Why legends and colorbars guide reading in Matplotlib - Performance Analysis
When we add legends and colorbars in matplotlib, it takes extra steps to draw them.
We want to know how adding these guides affects the time it takes to create a plot.
Analyze the time complexity of this matplotlib code snippet.
import matplotlib.pyplot as plt
import numpy as np
x = np.linspace(0, 10, 1000)
y = np.sin(x)
scatter = plt.scatter(x, y, c=y, cmap='viridis')
plt.colorbar(scatter)
plt.legend(['sin(x)'])
plt.show()
This code creates a scatter plot with 1000 points, adds a colorbar, and a legend.
Look at what repeats when drawing the plot.
- Primary operation: Drawing 1000 scatter points.
- How many times: Once for each of the 1000 points.
- Adding the colorbar and legend involves extra drawing steps but not repeated per data point.
As the number of points grows, the drawing time grows mostly because of the points.
| Input Size (n) | Approx.
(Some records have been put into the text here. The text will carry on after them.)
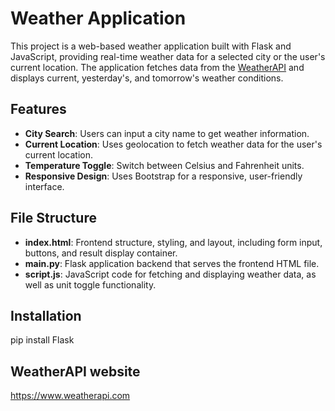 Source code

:# Weather Application

This project is a web-based weather application built with Flask and JavaScript, providing real-time weather data for a selected city or the user's current location. The application fetches data from the [WeatherAPI](https://www.weatherapi.com/) and displays current, yesterday's, and tomorrow's weather conditions.

## Features

- **City Search**: Users can input a city name to get weather information.
- **Current Location**: Uses geolocation to fetch weather data for the user's current location.
- **Temperature Toggle**: Switch between Celsius and Fahrenheit units.
- **Responsive Design**: Uses Bootstrap for a responsive, user-friendly interface.

## File Structure

- **index.html**: Frontend structure, styling, and layout, including form input, buttons, and result display container.
- **main.py**: Flask application backend that serves the frontend HTML file.
- **script.js**: JavaScript code for fetching and displaying weather data, as well as unit toggle functionality.

## Installation
pip install Flask

## WeatherAPI website
https://www.weatherapi.com

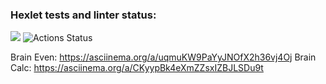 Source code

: ### Hexlet tests and linter status:
<a href="https://codeclimate.com/github/codeclimate/codeclimate/maintainability"><img src="https://api.codeclimate.com/v1/badges/a99a88d28ad37a79dbf6/maintainability" /></a>
![Actions Status](https://github.com/egormiron/frontend-project-lvl1/workflows/hexlet-check/badge.svg)


Brain Even: https://asciinema.org/a/uqmuKW9PaYyJNOfX2h36vj4Oj
Brain Calc: https://asciinema.org/a/CKyypBk4eXmZZsxIZBJLSDu9t
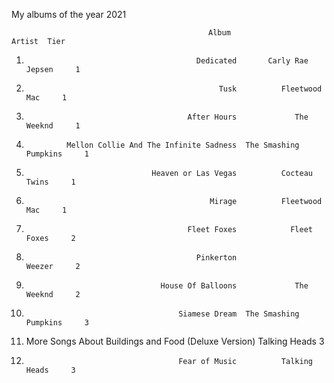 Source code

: My albums of the year 2021

                                                Album                 Artist  Tier
1.                                           Dedicated       Carly Rae Jepsen     1
2.                                                Tusk          Fleetwood Mac     1
3.                                         After Hours             The Weeknd     1
4.              Mellon Collie And The Infinite Sadness  The Smashing Pumpkins     1
5.                                 Heaven or Las Vegas          Cocteau Twins     1
6.                                              Mirage          Fleetwood Mac     1
7.                                         Fleet Foxes            Fleet Foxes     2
8.                                           Pinkerton                 Weezer     2
9.                                   House Of Balloons             The Weeknd     2
10.                                       Siamese Dream  The Smashing Pumpkins     3
11. More Songs About Buildings and Food (Deluxe Version)          Talking Heads     3
12.                                       Fear of Music          Talking Heads     3
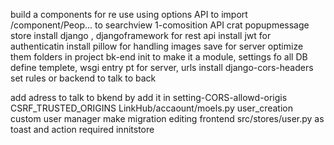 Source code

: build a components for re use 
using options API to import /component/Peop... to searchview 1-comosition API
crat popupmessage store
install django , djangoframework for rest api
install jwt for authenticatin
install pillow for handling images save for server optimize them
folders in project bk-end init to make it a module, settings fo all DB define templete, wsgi entry pt for server, urls 
 install django-cors-headers set rules or backend to talk to back

 add adress to talk to bkend by add it in setting-CORS-allowd-origis
 CSRF_TRUSTED_ORIGINS
 LinkHub/accaount/moels.py user_creation custom user manager
 make migration
 editing frontend src/stores/user.py as toast and action required innitstore
  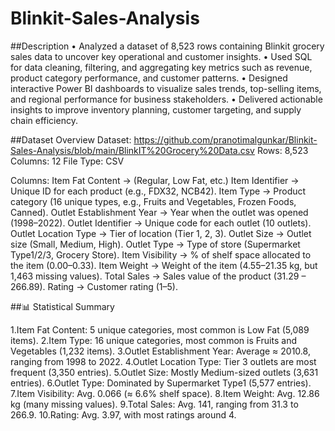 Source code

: # Blinkit-Sales-Analysis

##Description
•	Analyzed a dataset of 8,523 rows containing Blinkit grocery sales data to uncover key operational and customer insights.
•	Used SQL for data cleaning, filtering, and aggregating key metrics such as revenue, product category performance, and customer patterns.
•	Designed interactive Power BI dashboards to visualize sales trends, top-selling items, and regional performance for business stakeholders.
•	Delivered actionable insights to improve inventory planning, customer targeting, and supply chain efficiency.


##Dataset Overview
Dataset: https://github.com/pranotimalgunkar/Blinkit-Sales-Analysis/blob/main/BlinkIT%20Grocery%20Data.csv
Rows: 8,523
Columns: 12
File Type: CSV

Columns:
Item Fat Content → (Regular, Low Fat, etc.)
Item Identifier → Unique ID for each product (e.g., FDX32, NCB42).
Item Type → Product category (16 unique types, e.g., Fruits and Vegetables, Frozen Foods, Canned).
Outlet Establishment Year → Year when the outlet was opened (1998–2022).
Outlet Identifier → Unique code for each outlet (10 outlets).
Outlet Location Type → Tier of location (Tier 1, 2, 3).
Outlet Size → Outlet size (Small, Medium, High).
Outlet Type → Type of store (Supermarket Type1/2/3, Grocery Store).
Item Visibility → % of shelf space allocated to the item (0.00–0.33).
Item Weight → Weight of the item (4.55–21.35 kg, but 1,463 missing values).
Total Sales → Sales value of the product (31.29 – 266.89).
Rating → Customer rating (1–5).

##📊 Statistical Summary

1.Item Fat Content: 5 unique categories, most common is Low Fat (5,089 items).
2.Item Type: 16 unique categories, most common is Fruits and Vegetables (1,232 items).
3.Outlet Establishment Year: Average ≈ 2010.8, ranging from 1998 to 2022.
4.Outlet Location Type: Tier 3 outlets are most frequent (3,350 entries).
5.Outlet Size: Mostly Medium-sized outlets (3,631 entries).
6.Outlet Type: Dominated by Supermarket Type1 (5,577 entries).
7.Item Visibility: Avg. 0.066 (≈ 6.6% shelf space).
8.Item Weight: Avg. 12.86 kg (many missing values).
9.Total Sales: Avg. 141, ranging from 31.3 to 266.9.
10.Rating: Avg. 3.97, with most ratings around 4.
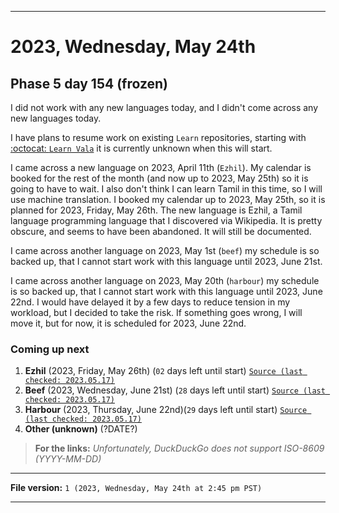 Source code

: 
***

# 2023, Wednesday, May 24th

## Phase 5 day 154 (frozen)

I did not work with any new languages today, and I didn't come across any new languages today.

I have plans to resume work on existing `Learn` repositories, starting with [:octocat: `Learn Vala`](https://github.com/seanpm2001/Learn-Vala/) it is currently unknown when this will start.

I came across a new language on 2023, April 11th (`Ezhil`). My calendar is booked for the rest of the month (and now up to 2023, May 25th) so it is going to have to wait. I also don't think I can learn Tamil in this time, so I will use machine translation. I booked my calendar up to 2023, May 25th, so it is planned for 2023, Friday, May 26th. The new language is Ezhil, a Tamil language programming language that I discovered via Wikipedia. It is pretty obscure, and seems to have been abandoned. It will still be documented.

I came across another language on 2023, May 1st (`beef`) my schedule is so backed up, that I cannot start work with this language until 2023, June 21st.

I came across another language on 2023, May 20th (`harbour`) my schedule is so backed up, that I cannot start work with this language until 2023, June 22nd. I would have delayed it by a few days to reduce tension in my workload, but I decided to take the risk. If something goes wrong, I will move it, but for now, it is scheduled for 2023, June 22nd.

### Coming up next

1. **Ezhil** (2023, Friday, May 26th) (`02` days left until start) [`Source (last checked: 2023.05.17)`](https://duckduckgo.com/?q=Days+until+May+26th+2023&t=ffab&ia=answer)
2. **Beef** (2023, Wednesday, June 21st) (`28` days left until start) [`Source (last checked: 2023.05.17)`](https://duckduckgo.com/?q=Days+until+June+21st+2023&t=ffab&ia=answer)
3. **Harbour** (2023, Thursday, June 22nd)(`29` days left until start) [`Source (last checked: 2023.05.17)`](https://duckduckgo.com/?q=Days+until+June+22nd+2023&t=ffab&ia=answer)
4. **Other (unknown)** (?DATE?)

> **For the links:** _Unfortunately, DuckDuckGo does not support ISO-8609 (YYYY-MM-DD)_

<!-- Today wasn't planned to be a development day for new repositories. I am taking a temporary break from it to work on other projects. If I can gather more languages, I might start phase 4 (2022) earlier. <!-- Work is being done to get the [`Learn`](https://github.com/seanpm2001/Learn/) repository back up to date, as I couldn't keep up in the last 3 days of phase 3 of 2022. The current phase finished yesterday (2022, Tuesday, November 29th) new repositories are expected to start being created at an unknown time in 2022 December. !--> 

<!-- This is the end of phase 4 (2022) of the acceleration project for `seanpm2001/Learn`. !-->

***

**File version:** `1 (2023, Wednesday, May 24th at 2:45 pm PST)`

***
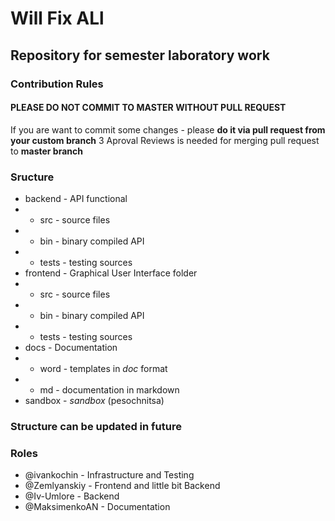 # Will Fix ALl
## Repository for semester laboratory work

### Contribution Rules
#### PLEASE DO NOT COMMIT TO MASTER WITHOUT PULL REQUEST
If you are want to commit some changes - please __do it via pull request from your custom branch__
3 Aproval Reviews is needed for merging pull request to __master branch__

### Sructure
- backend - API functional
- - src - source files
- - bin - binary compiled API
- - tests - testing sources
- frontend - Graphical User Interface folder
- - src - source files
- - bin - binary compiled API
- - tests - testing sources
- docs - Documentation
- - word - templates in *doc* format
- - md - documentation in markdown
- sandbox - *sandbox* (pesochnitsa)

### Structure can be updated in future

### Roles
- @ivankochin - Infrastructure and Testing
- @Zemlyanskiy - Frontend and little bit Backend
- @Iv-Umlore - Backend
- @MaksimenkoAN - Documentation
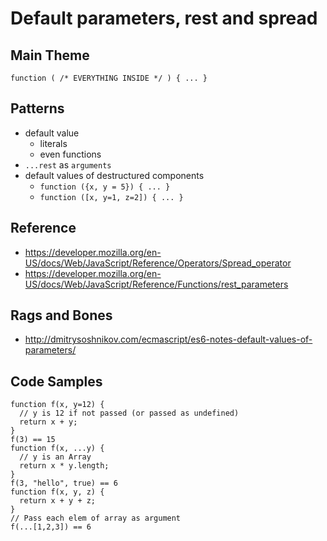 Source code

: Default parameters, rest and spread
===================================

## Main Theme
`function ( /* EVERYTHING INSIDE */ ) { ... }`

## Patterns
- default value
    + literals
    + even functions
- `...rest` as `arguments`
- default values of destructured components
    + `function ({x, y = 5}) { ... }`
    + `function ([x, y=1, z=2]) { ... }`


## Reference
- https://developer.mozilla.org/en-US/docs/Web/JavaScript/Reference/Operators/Spread_operator
- https://developer.mozilla.org/en-US/docs/Web/JavaScript/Reference/Functions/rest_parameters

## Rags and Bones
- http://dmitrysoshnikov.com/ecmascript/es6-notes-default-values-of-parameters/

## Code Samples

    function f(x, y=12) {
      // y is 12 if not passed (or passed as undefined)
      return x + y;
    }
    f(3) == 15
    function f(x, ...y) {
      // y is an Array
      return x * y.length;
    }
    f(3, "hello", true) == 6
    function f(x, y, z) {
      return x + y + z;
    }
    // Pass each elem of array as argument
    f(...[1,2,3]) == 6
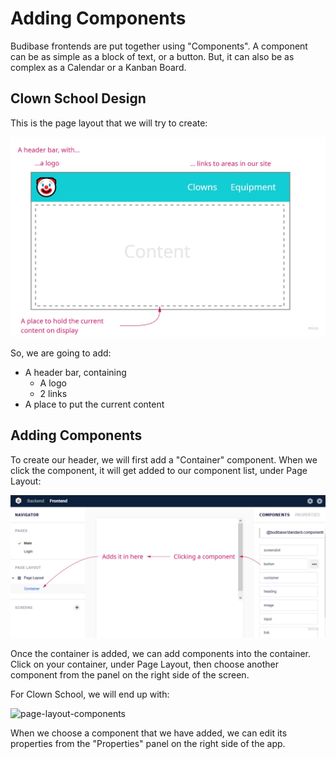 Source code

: # Adding Components

Budibase frontends are put together using "Components". A component can be as simple as a block of text, or a button. But, it can also be as complex as a Calendar or a Kanban Board.

## Clown School Design

This is the page layout that we will try to create:

![clown-school-layout](../../.gitbook/assets/clown-school-layout.jpg)

So, we are going to add:

* A header bar, containing
  * A logo
  * 2 links
* A place to put the current content

## Adding Components

To create our header, we will first add a "Container" component. When we click the component, it will get added to our component list, under Page Layout:

![adding-a-component](../../.gitbook/assets/adding-a-component.jpg)

Once the container is added, we can add components into the container. Click on your container, under Page Layout, then choose another component from the panel on the right side of the screen.

For Clown School, we will end up with:

![page-layout-components](https://github.com/Budibase/docs/tree/c513c3c8eb6375a95451420819b9bbf3de24d3c9/assets/user-guide/page-layout-components.png)

When we choose a component that we have added, we can edit its properties from the "Properties" panel on the right side of the app.

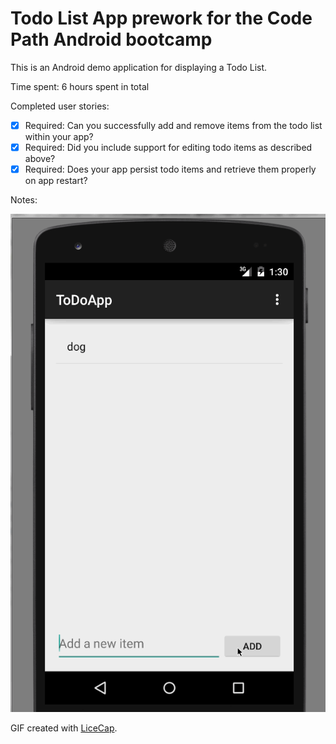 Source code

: # Todo List App prework for the Code Path Android bootcamp

This is an Android demo application for displaying a Todo List.

Time spent: 6 hours spent in total

Completed user stories:

 * [x] Required: Can you successfully add and remove items from the todo list within your app?
 * [x] Required: Did you include support for editing todo items as described above?
 * [x] Required: Does your app persist todo items and retrieve them properly on app restart?

Notes:

![Video Walkthrough](GIF_walkthrough.gif)

GIF created with [LiceCap](http://www.cockos.com/licecap/).
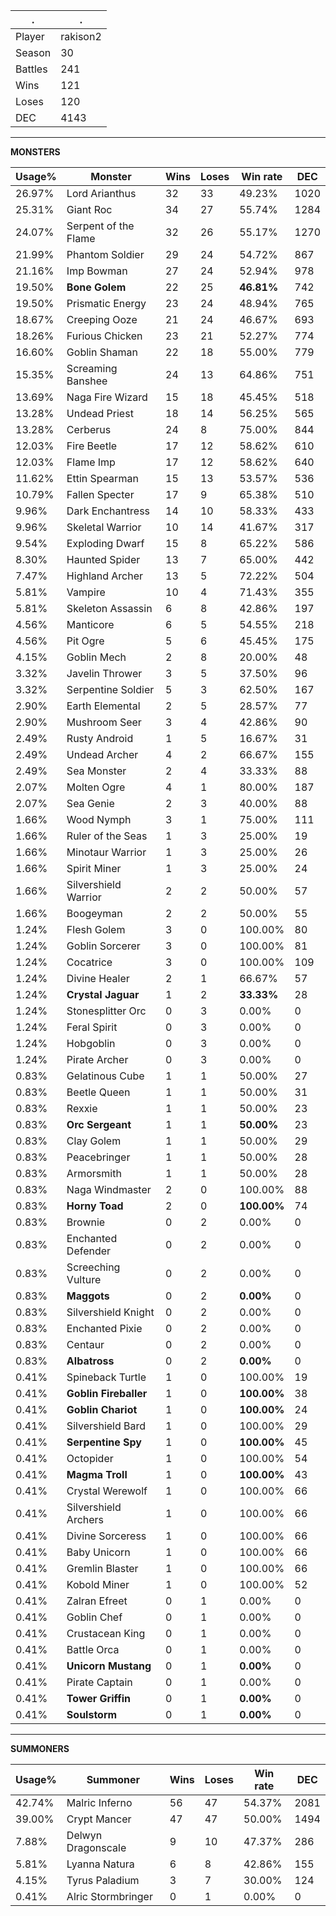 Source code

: .|.
|-|-
Player|rakison2
Season|30
Battles|241
Wins|121
Loses|120
DEC|4143

---
**MONSTERS**

Usage%|Monster|Wins|Loses|Win rate|DEC|
-|-|-|-|-|-|
26.97%|Lord Arianthus|32|33|49.23%|1020|
25.31%|Giant Roc|34|27|55.74%|1284|
24.07%|Serpent of the Flame|32|26|55.17%|1270|
21.99%|Phantom Soldier|29|24|54.72%|867|
21.16%|Imp Bowman|27|24|52.94%|978|
19.50%|**Bone Golem**|22|25|**46.81%**|742|
19.50%|Prismatic Energy|23|24|48.94%|765|
18.67%|Creeping Ooze|21|24|46.67%|693|
18.26%|Furious Chicken|23|21|52.27%|774|
16.60%|Goblin Shaman|22|18|55.00%|779|
15.35%|Screaming Banshee|24|13|64.86%|751|
13.69%|Naga Fire Wizard|15|18|45.45%|518|
13.28%|Undead Priest|18|14|56.25%|565|
13.28%|Cerberus|24|8|75.00%|844|
12.03%|Fire Beetle|17|12|58.62%|610|
12.03%|Flame Imp|17|12|58.62%|640|
11.62%|Ettin Spearman|15|13|53.57%|536|
10.79%|Fallen Specter|17|9|65.38%|510|
9.96%|Dark Enchantress|14|10|58.33%|433|
9.96%|Skeletal Warrior|10|14|41.67%|317|
9.54%|Exploding Dwarf|15|8|65.22%|586|
8.30%|Haunted Spider|13|7|65.00%|442|
7.47%|Highland Archer|13|5|72.22%|504|
5.81%|Vampire|10|4|71.43%|355|
5.81%|Skeleton Assassin|6|8|42.86%|197|
4.56%|Manticore|6|5|54.55%|218|
4.56%|Pit Ogre|5|6|45.45%|175|
4.15%|Goblin Mech|2|8|20.00%|48|
3.32%|Javelin Thrower|3|5|37.50%|96|
3.32%|Serpentine Soldier|5|3|62.50%|167|
2.90%|Earth Elemental|2|5|28.57%|77|
2.90%|Mushroom Seer|3|4|42.86%|90|
2.49%|Rusty Android|1|5|16.67%|31|
2.49%|Undead Archer|4|2|66.67%|155|
2.49%|Sea Monster|2|4|33.33%|88|
2.07%|Molten Ogre|4|1|80.00%|187|
2.07%|Sea Genie|2|3|40.00%|88|
1.66%|Wood Nymph|3|1|75.00%|111|
1.66%|Ruler of the Seas|1|3|25.00%|19|
1.66%|Minotaur Warrior|1|3|25.00%|26|
1.66%|Spirit Miner|1|3|25.00%|24|
1.66%|Silvershield Warrior|2|2|50.00%|57|
1.66%|Boogeyman|2|2|50.00%|55|
1.24%|Flesh Golem|3|0|100.00%|80|
1.24%|Goblin Sorcerer|3|0|100.00%|81|
1.24%|Cocatrice|3|0|100.00%|109|
1.24%|Divine Healer|2|1|66.67%|57|
1.24%|**Crystal Jaguar**|1|2|**33.33%**|28|
1.24%|Stonesplitter Orc|0|3|0.00%|0|
1.24%|Feral Spirit|0|3|0.00%|0|
1.24%|Hobgoblin|0|3|0.00%|0|
1.24%|Pirate Archer|0|3|0.00%|0|
0.83%|Gelatinous Cube|1|1|50.00%|27|
0.83%|Beetle Queen|1|1|50.00%|31|
0.83%|Rexxie|1|1|50.00%|23|
0.83%|**Orc Sergeant**|1|1|**50.00%**|23|
0.83%|Clay Golem|1|1|50.00%|29|
0.83%|Peacebringer|1|1|50.00%|28|
0.83%|Armorsmith|1|1|50.00%|28|
0.83%|Naga Windmaster|2|0|100.00%|88|
0.83%|**Horny Toad**|2|0|**100.00%**|74|
0.83%|Brownie|0|2|0.00%|0|
0.83%|Enchanted Defender|0|2|0.00%|0|
0.83%|Screeching Vulture|0|2|0.00%|0|
0.83%|**Maggots**|0|2|**0.00%**|0|
0.83%|Silvershield Knight|0|2|0.00%|0|
0.83%|Enchanted Pixie|0|2|0.00%|0|
0.83%|Centaur|0|2|0.00%|0|
0.83%|**Albatross**|0|2|**0.00%**|0|
0.41%|Spineback Turtle|1|0|100.00%|19|
0.41%|**Goblin Fireballer**|1|0|**100.00%**|38|
0.41%|**Goblin Chariot**|1|0|**100.00%**|24|
0.41%|Silvershield Bard|1|0|100.00%|29|
0.41%|**Serpentine Spy**|1|0|**100.00%**|45|
0.41%|Octopider|1|0|100.00%|54|
0.41%|**Magma Troll**|1|0|**100.00%**|43|
0.41%|Crystal Werewolf|1|0|100.00%|66|
0.41%|Silvershield Archers|1|0|100.00%|66|
0.41%|Divine Sorceress|1|0|100.00%|66|
0.41%|Baby Unicorn|1|0|100.00%|66|
0.41%|Gremlin Blaster|1|0|100.00%|66|
0.41%|Kobold Miner|1|0|100.00%|52|
0.41%|Zalran Efreet|0|1|0.00%|0|
0.41%|Goblin Chef|0|1|0.00%|0|
0.41%|Crustacean King|0|1|0.00%|0|
0.41%|Battle Orca|0|1|0.00%|0|
0.41%|**Unicorn Mustang**|0|1|**0.00%**|0|
0.41%|Pirate Captain|0|1|0.00%|0|
0.41%|**Tower Griffin**|0|1|**0.00%**|0|
0.41%|**Soulstorm**|0|1|**0.00%**|0|

---
**SUMMONERS**

Usage%|Summoner|Wins|Loses|Win rate|DEC|
-|-|-|-|-|-|
42.74%|Malric Inferno|56|47|54.37%|2081|
39.00%|Crypt Mancer|47|47|50.00%|1494|
7.88%|Delwyn Dragonscale|9|10|47.37%|286|
5.81%|Lyanna Natura|6|8|42.86%|155|
4.15%|Tyrus Paladium|3|7|30.00%|124|
0.41%|Alric Stormbringer|0|1|0.00%|0|
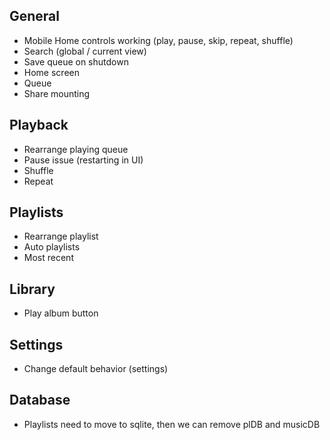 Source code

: ## General
* Mobile Home controls working (play, pause, skip, repeat, shuffle)
* Search (global / current view)
* Save queue on shutdown
* Home screen
* Queue
* Share mounting

## Playback
* Rearrange playing queue
* Pause issue (restarting in UI)
* Shuffle
* Repeat

## Playlists
* Rearrange playlist
* Auto playlists
 * Most recent

## Library
* Play album button

## Settings
* Change default behavior (settings)

## Database
* Playlists need to move to sqlite, then we can remove plDB and musicDB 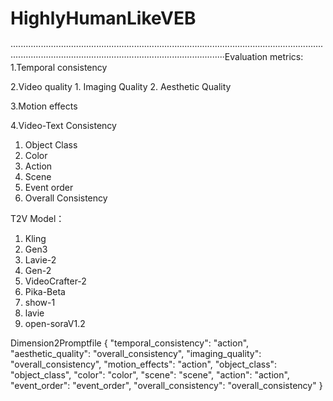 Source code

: # HighlyHumanLikeVEB
·················································································································································································································Evaluation metrics:
1.Temporal consistency

2.Video quality
	1. Imaging Quality
	2. Aesthetic Quality 

3.Motion effects

4.Video-Text Consistency
1. Object Class
2. Color
3. Action
4. Scene
5. Event order
6. Overall Consistency

T2V Model：
1. Kling
2. Gen3
3. Lavie-2
4. Gen-2
5. VideoCrafter-2
6. Pika-Beta
7. show-1
8. lavie
9. open-soraV1.2

Dimension2Promptfile
{
    "temporal_consistency": "action",
    "aesthetic_quality": "overall_consistency",
    "imaging_quality": "overall_consistency",
    "motion_effects": "action",
    "object_class": "object_class",
    "color": "color",
    "scene": "scene",
    "action": "action",
    "event_order": "event_order",
    "overall_consistency": "overall_consistency"
}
Operations |
|---|---|
| 10 | ~10 point draws + fixed legend/colorbar steps |
| 100 | ~100 point draws + fixed legend/colorbar steps |
| 1000 | ~1000 point draws + fixed legend/colorbar steps |
Pattern observation: The time to draw points grows with n, but legend and colorbar cost stays about the same.
Time Complexity: O(n)
This means the total drawing time grows linearly with the number of points, while legend and colorbar add a small fixed cost.
[X] Wrong: "Adding a legend or colorbar makes the plot drawing time grow a lot with data size."
[OK] Correct: Legends and colorbars add fixed extra steps, but they do not repeat for each data point, so their cost does not grow with data size.
Understanding how different parts of a plot affect drawing time helps you explain performance clearly and shows you can think about user experience and efficiency together.
"What if we added multiple legends or colorbars for different data groups? How would the time complexity change?"